Thursday, 13 August 2009

what are my politics? I don't really know to be honest.

Sometimes I put myself down as a bit "flaky" in my politics, as a rather nerdy teenager I flirted with the old Liberal Party, before becoming a convinced lefty and sometime member of first Militant (now Socialist Party) then the SWP. I left militant partly 'cos I found their meetings dull, and preferred the SWP line on Stalinism and frankly the SWP were more active at my university (Militant were too busy with politics in the "real" word, which I now see was perfectly reasonable)
The SWP's strident, often sectarian and over simplistic politics soon began to wear thin with me and I started reading round the subject. Studying Anarchist critics of Leninism like Emma Goldmann and Peter Arshinov and later theorists (especially Murry Bookchin) but, I never really was a true Anarchist and I find the libertarian left nature of the Greens, really suits me best right now. My short attention span means my political theory is broad, but slightly shallow.
Still, within the Green Party we have our fallings out and disagreements, unfortunately sometimes the rivalries become rather too personal, which is a shame. Despite disagreements, I want to be in a broad based party with people from different traditions, coming together to fight for a common cause.

4 comments:

Jim Jepps said...

That was interesting - thanks

Derek Wall said...

Hey Nick you may worry you are 'politically flaky' but nobody else does, you seem thoughtful and commited.

I agree with your comments, although I have always been in the green party myself and have been into ecosocialism since the early 1980s, its important to work with people with different views and a healthy party is plural and democratic, not monolithic or top down

TonyD said...

Hi Nick

I find that with my own politics that although parts of them are similar to some political ideologies and theories that have been assigned a name, the overall package is unique to me. I have decided that is the way it should be, we are all individuals and sometimes we agree with other individuals and sometimes we disagree with those same individuals.

Healthy but above all, honest, debate is what politics should be about - if you don't have a diverse range of people in your organisation you end up with groupthink and the sort of decison-making that leads to the economic situation we find ourselves in today.

It is both the blessing and the curse of the Green Party that we can have real stand-up rows with real honest emotions on display. As long as we remember the overall aim of the party, these rows should be welcomed.

Anonymous said...

I try to balance an inner steer (which is like yours libertarian socialism) with data, but this is hard. Sometimes it seems like the political class in the GP is far removed from the ecologists, climatologists and energy scientists. For example, going round Green Party blogs I subscribe to, I can't find out enough economics, climatology or science to defend wind turbines against the nay-sayers and attackers of planning permission.
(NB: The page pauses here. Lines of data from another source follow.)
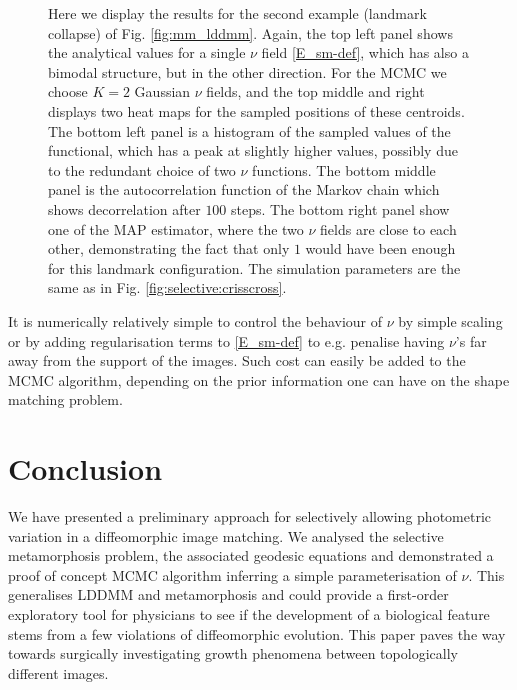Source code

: \documentclass[runningheads]{llncs}
\begin{document}
\begin{figure}[h!]
    \caption{ Here we display the results for the second example (landmark
      collapse) of Fig. \ref{fig:mm_lddmm}.  
      Again, the top left panel shows the analytical values for a single $\nu$ field
    \eqref{E_sm-def}, which has also a bimodal structure, but in the other direction. 
    For the MCMC we choose $K=2$ Gaussian $\nu$ fields, and the top middle and right displays
    two heat maps for the sampled positions of these centroids. 
    The bottom left
    panel is a histogram of the sampled values of the functional, which has a peak at 
    slightly higher values, possibly due to the redundant choice of two $\nu$ functions.
    The bottom
    middle panel is the autocorrelation function of the Markov chain which shows decorrelation
    after $100$ steps. 
    The bottom right panel show one of the MAP estimator, where the two $\nu$  fields are close to 
  each other, demonstrating the fact that only $1$ would have been enough for this landmark configuration.
  The simulation parameters are the same as in Fig. \ref{fig:selective:crisscross}.
}
    \label{fig:selective:pinch}
\end{figure}

It is numerically relatively simple to control the behaviour of $\nu$ by simple
scaling or by adding regularisation terms to \eqref{E_sm-def} to e.g. penalise
having $\nu$'s far away from the support of the images. 
Such cost can easily be added to the MCMC algorithm, depending on the prior
information one can have on the shape matching problem.

\section{Conclusion}\label{sec:outlook}

We have presented a preliminary approach for selectively allowing photometric
variation in a diffeomorphic image matching. We analysed the selective
metamorphosis problem, the associated geodesic equations and demonstrated a
proof of concept MCMC algorithm inferring a simple parameterisation of $\nu$.
This generalises LDDMM and metamorphosis and could provide a first-order
exploratory tool for physicians to see if the development of a biological
feature stems from a few violations of diffeomorphic evolution. This paper paves
the way towards surgically investigating growth phenomena between topologically
different images.
\end{document}

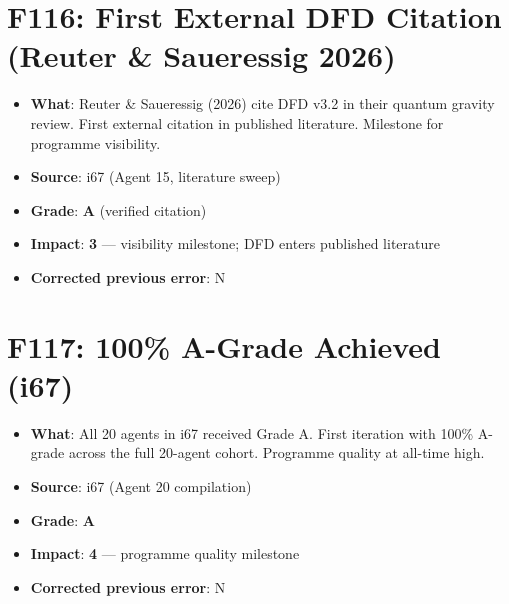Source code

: \documentclass[11pt,a4paper]{article}
\newcommand{\grade}[1]{\textbf{#1}}
\newcommand{\impact}[1]{\textbf{#1}}
\begin{document}
\section{F116: First External DFD Citation (Reuter \& Saueressig 2026)}
\begin{itemize}[nosep]
\item \textbf{What}: Reuter \& Saueressig (2026) cite DFD v3.2 in their quantum gravity review. First external citation in published literature. Milestone for programme visibility.
\item \textbf{Source}: i67 (Agent 15, literature sweep)
\item \textbf{Grade}: \grade{A} (verified citation)
\item \textbf{Impact}: \impact{3} --- visibility milestone; DFD enters published literature
\item \textbf{Corrected previous error}: N
\end{itemize}

\section{F117: 100\% A-Grade Achieved (i67)}
\begin{itemize}[nosep]
\item \textbf{What}: All 20 agents in i67 received Grade A. First iteration with 100\% A-grade across the full 20-agent cohort. Programme quality at all-time high.
\item \textbf{Source}: i67 (Agent 20 compilation)
\item \textbf{Grade}: \grade{A}
\item \textbf{Impact}: \impact{4} --- programme quality milestone
\item \textbf{Corrected previous error}: N
\end{itemize}

\end{document}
The Vestas coverage was abysmal in this respect. Even if I had the social skills to negotiate a point of view with angry rural innkeepers, I simply haven't got the requisite unvarnished data to hand. We need to be evidence-based about politics as well as values-based. Call me a technocrat if you like, but the lack of evidence encapsulates my difficulties with all but especially Green politics. I feel Green politics should ideally fuse the scientific and the social, but I'm at a loss here. And as you know, RV, the singular GP international priorities have used up my energies too. Thanks for writing your post, it got me thinking.